China’s concerns are not surprising. At the IMF, China has only a 3.81 per cent voting share. That is smaller than France’s share, even though the French economy is less than a third the size of China’s. Chinese officials have told US academics that they feel that Obama has not gone to the mat with European allies or Congress for changes in IMF voting rights. GOP control of Congress could pose an even bigger obstacle to such changes. The stalemate suits European allies, whose voting share far outstrips their economic might.

In addition, the US has been drumming up support for its own regional trade group — the Trans-Pacific Partnership, which Congress may give Obama authority to conclude. So China has been pushing to negotiate a separate Asian trade pact with other nations.

One danger is that China will launch its own multilateral institutions. It is already recruiting nations to join a Beijing-based Asian Infrastructure Investment Bank, to which it would give $50 billion (Dh183.9 billion) to launch. The bank would be headed by a savvy, experienced Chinese banker, Jin Liqun, ex-chairman of investment bank China International Capital Corp, who has invited the US to join. Instead, Washington has been urging other nations not to join because the new bank still lacks clear governance rules, including ones regarding the environment and human rights.

The US also sees the new China-dominated infrastructure bank as a challenge to the World Bank and the Manila-based Asian Development Bank, which has made investments throughout the region in infrastructure, health care, public administration and adaptation steps for climate change.

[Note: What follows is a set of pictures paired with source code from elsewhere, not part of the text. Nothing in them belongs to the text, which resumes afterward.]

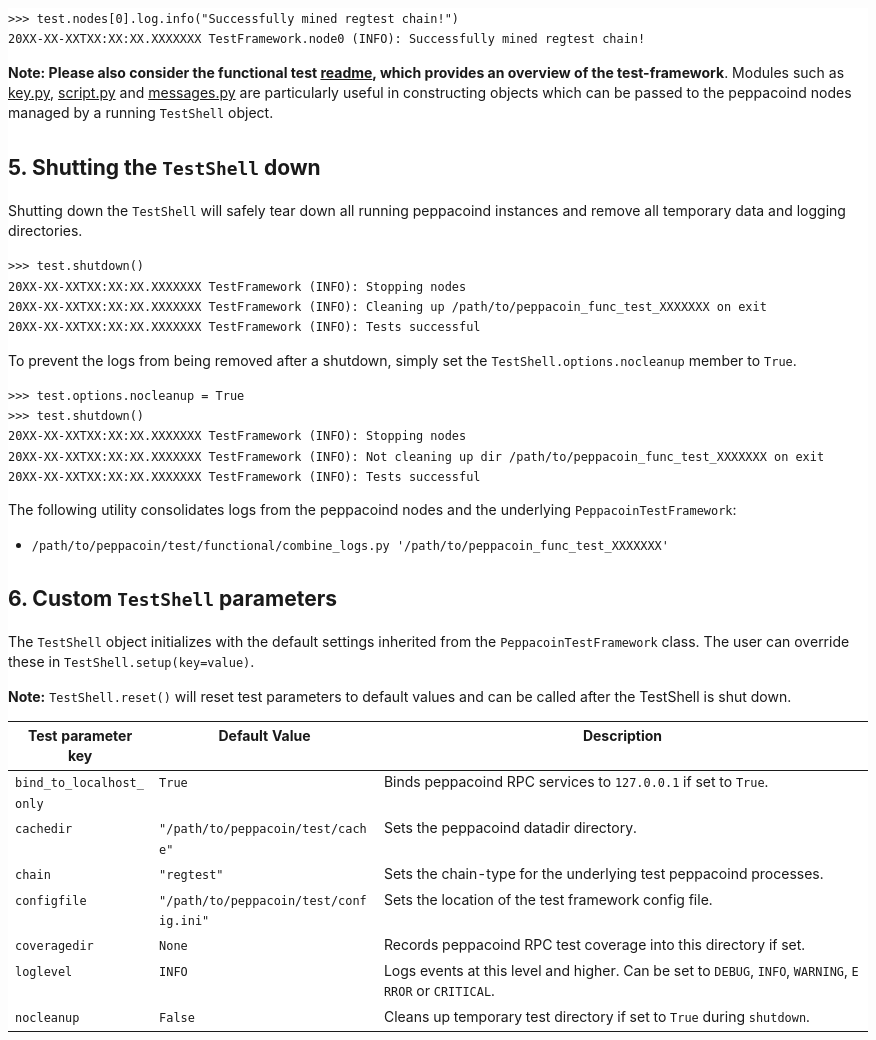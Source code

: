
 ```
>>> test.nodes[0].log.info("Successfully mined regtest chain!")
20XX-XX-XXTXX:XX:XX.XXXXXXX TestFramework.node0 (INFO): Successfully mined regtest chain!
```

**Note: Please also consider the functional test
[readme](../test/functional/README.md), which provides an overview of the
test-framework**. Modules such as
[key.py](../test/functional/test_framework/key.py),
[script.py](../test/functional/test_framework/script.py) and
[messages.py](../test/functional/test_framework/messages.py) are particularly
useful in constructing objects which can be passed to the peppacoind nodes managed
by a running `TestShell` object.

## 5. Shutting the `TestShell` down

Shutting down the `TestShell` will safely tear down all running peppacoind
instances and remove all temporary data and logging directories.

```
>>> test.shutdown()
20XX-XX-XXTXX:XX:XX.XXXXXXX TestFramework (INFO): Stopping nodes
20XX-XX-XXTXX:XX:XX.XXXXXXX TestFramework (INFO): Cleaning up /path/to/peppacoin_func_test_XXXXXXX on exit
20XX-XX-XXTXX:XX:XX.XXXXXXX TestFramework (INFO): Tests successful
```
To prevent the logs from being removed after a shutdown, simply set the
`TestShell.options.nocleanup` member to `True`.
```
>>> test.options.nocleanup = True
>>> test.shutdown()
20XX-XX-XXTXX:XX:XX.XXXXXXX TestFramework (INFO): Stopping nodes
20XX-XX-XXTXX:XX:XX.XXXXXXX TestFramework (INFO): Not cleaning up dir /path/to/peppacoin_func_test_XXXXXXX on exit
20XX-XX-XXTXX:XX:XX.XXXXXXX TestFramework (INFO): Tests successful
```

The following utility consolidates logs from the peppacoind nodes and the
underlying `PeppacoinTestFramework`:

* `/path/to/peppacoin/test/functional/combine_logs.py
  '/path/to/peppacoin_func_test_XXXXXXX'`

## 6. Custom `TestShell` parameters

The `TestShell` object initializes with the default settings inherited from the
`PeppacoinTestFramework` class. The user can override these in
`TestShell.setup(key=value)`.

**Note:** `TestShell.reset()` will reset test parameters to default values and
can be called after the TestShell is shut down.

| Test parameter key | Default Value | Description |
|---|---|---|
| `bind_to_localhost_only` | `True` | Binds peppacoind RPC services to `127.0.0.1` if set to `True`.|
| `cachedir` | `"/path/to/peppacoin/test/cache"` | Sets the peppacoind datadir directory. |
| `chain`  | `"regtest"` | Sets the chain-type for the underlying test peppacoind processes. |
| `configfile` | `"/path/to/peppacoin/test/config.ini"` | Sets the location of the test framework config file. |
| `coveragedir` | `None` | Records peppacoind RPC test coverage into this directory if set. |
| `loglevel` | `INFO` | Logs events at this level and higher. Can be set to `DEBUG`, `INFO`, `WARNING`, `ERROR` or `CRITICAL`. |
| `nocleanup` | `False` | Cleans up temporary test directory if set to `True` during `shutdown`. |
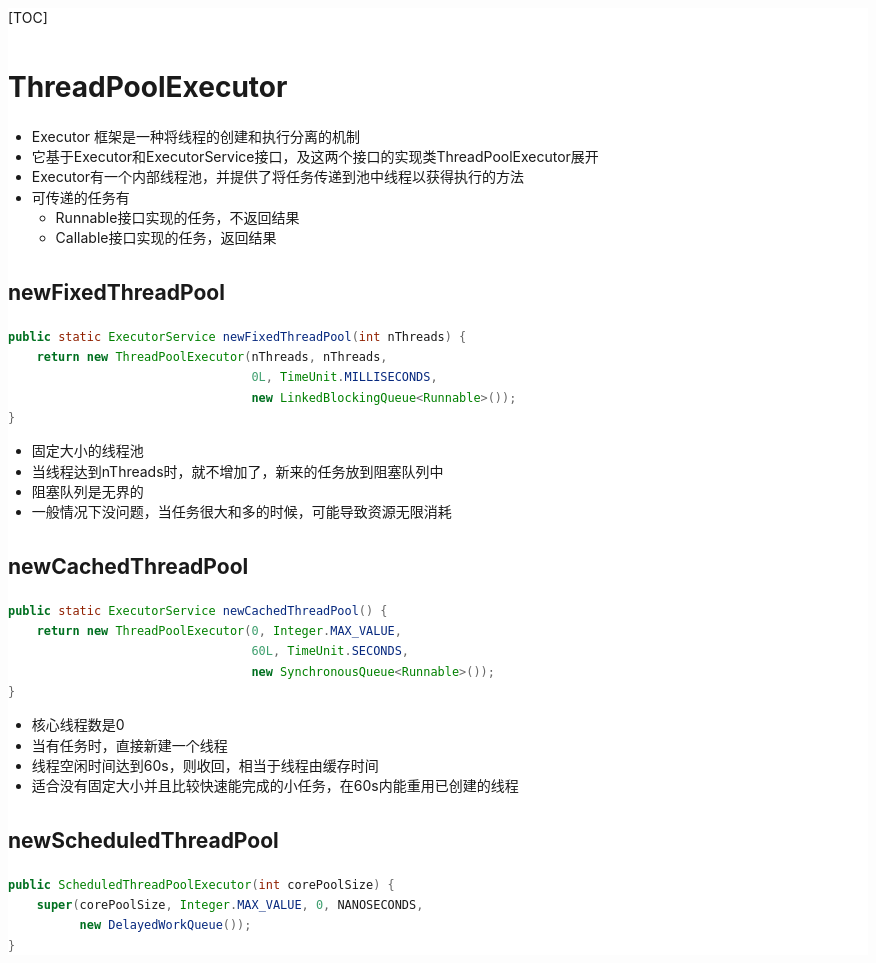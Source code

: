 [TOC]

# ThreadPoolExecutor

* Executor 框架是一种将线程的创建和执行分离的机制
* 它基于Executor和ExecutorService接口，及这两个接口的实现类ThreadPoolExecutor展开
* Executor有一个内部线程池，并提供了将任务传递到池中线程以获得执行的方法
* 可传递的任务有
  * Runnable接口实现的任务，不返回结果
  * Callable接口实现的任务，返回结果



## newFixedThreadPool 

```java
public static ExecutorService newFixedThreadPool(int nThreads) {  
    return new ThreadPoolExecutor(nThreads, nThreads,  
                                  0L, TimeUnit.MILLISECONDS,  
                                  new LinkedBlockingQueue<Runnable>());  
} 
```

* 固定大小的线程池
* 当线程达到nThreads时，就不增加了，新来的任务放到阻塞队列中
* 阻塞队列是无界的
* 一般情况下没问题，当任务很大和多的时候，可能导致资源无限消耗



## newCachedThreadPool

```java
public static ExecutorService newCachedThreadPool() {  
    return new ThreadPoolExecutor(0, Integer.MAX_VALUE,  
                                  60L, TimeUnit.SECONDS,  
                                  new SynchronousQueue<Runnable>());  
}  
```

* 核心线程数是0
* 当有任务时，直接新建一个线程
* 线程空闲时间达到60s，则收回，相当于线程由缓存时间
* 适合没有固定大小并且比较快速能完成的小任务，在60s内能重用已创建的线程



## newScheduledThreadPool


```java
public ScheduledThreadPoolExecutor(int corePoolSize) {
    super(corePoolSize, Integer.MAX_VALUE, 0, NANOSECONDS,
          new DelayedWorkQueue());
}
```


[1]: ./cite/控制任务完成代码.md
[2]: ./cite/分离任务的启动与结果的处理代码.md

“I think the world is looking increasingly to China to abide by the international rules of the road that have supported its growth over the past 25 years,” Carolyn Atkinson, the White House deputy national security adviser for international economics, said at a Brookings Institution meeting before the summit.

But when China reaches out, it has tended to reach out to countries such as Russia and Venezuela, or regions such as Africa and Southeast Asia, that can feed its appetite for raw materials — not unlike western powers in earlier times. And when it comes to the US, China has waged a vigorous cyber-espionage campaign designed not only for national security but to steal corporate secrets and give its enterprises an advantage.

And where its direct interests are not at stake, China has chosen to be a bystander. In July 2012, when a western-backed resolution threatening to slap sanctions on Syria came to the UN Security Council, China joined with Russia to veto the measure, leaving American officials fuming.

Even if Beijing plays by international rules, the nature of the Chinese Communist Party makes it hard for China to be a genuine partner for the US the way European nations are. An awkward moment at the announcement of the climate measures, when a New York Times reporter’s question to China’s president was first ignored then perfunctorily dismissed, symbolised this difficulty. China did not want to allow any questions at the ceremony, White House officials said, but the Obama administration insisted on allowing two.

There is also something challenging about urging China to abide by an international legal system when its view of law is so different from America’s. Xi has been waging an anti-corruption campaign, toppling senior officials who have broken laws, but what is really broken is the Chinese legal system, which does not protect civil liberties or freedom for people to criticise the party.

Obama made scant mention of human rights this past week and luckily for him, the massive demonstrations in Hong Kong to protest limitations on the choice of a new chief executive in 2017 had largely subsided before the Asia-Pacific Economic Cooperation (Apec) summit. Back on October 1, a few weeks after the demonstrations began, US Secretary of State John Kerry issued a statement saying that “we have high hopes that the Hong Kong authorities will exercise restraint and respect for the protesters’ right to express their views peacefully”, but he did not endorse the demonstrators’ demands that anyone be allowed to run for chief executive in 2017.

Those demonstrators, apparently, were dispensable.

— Washington Post

Steven Mufson covers the White House for the Washington Post. He was the Post’s Beijing correspondent from 1994 to 1998.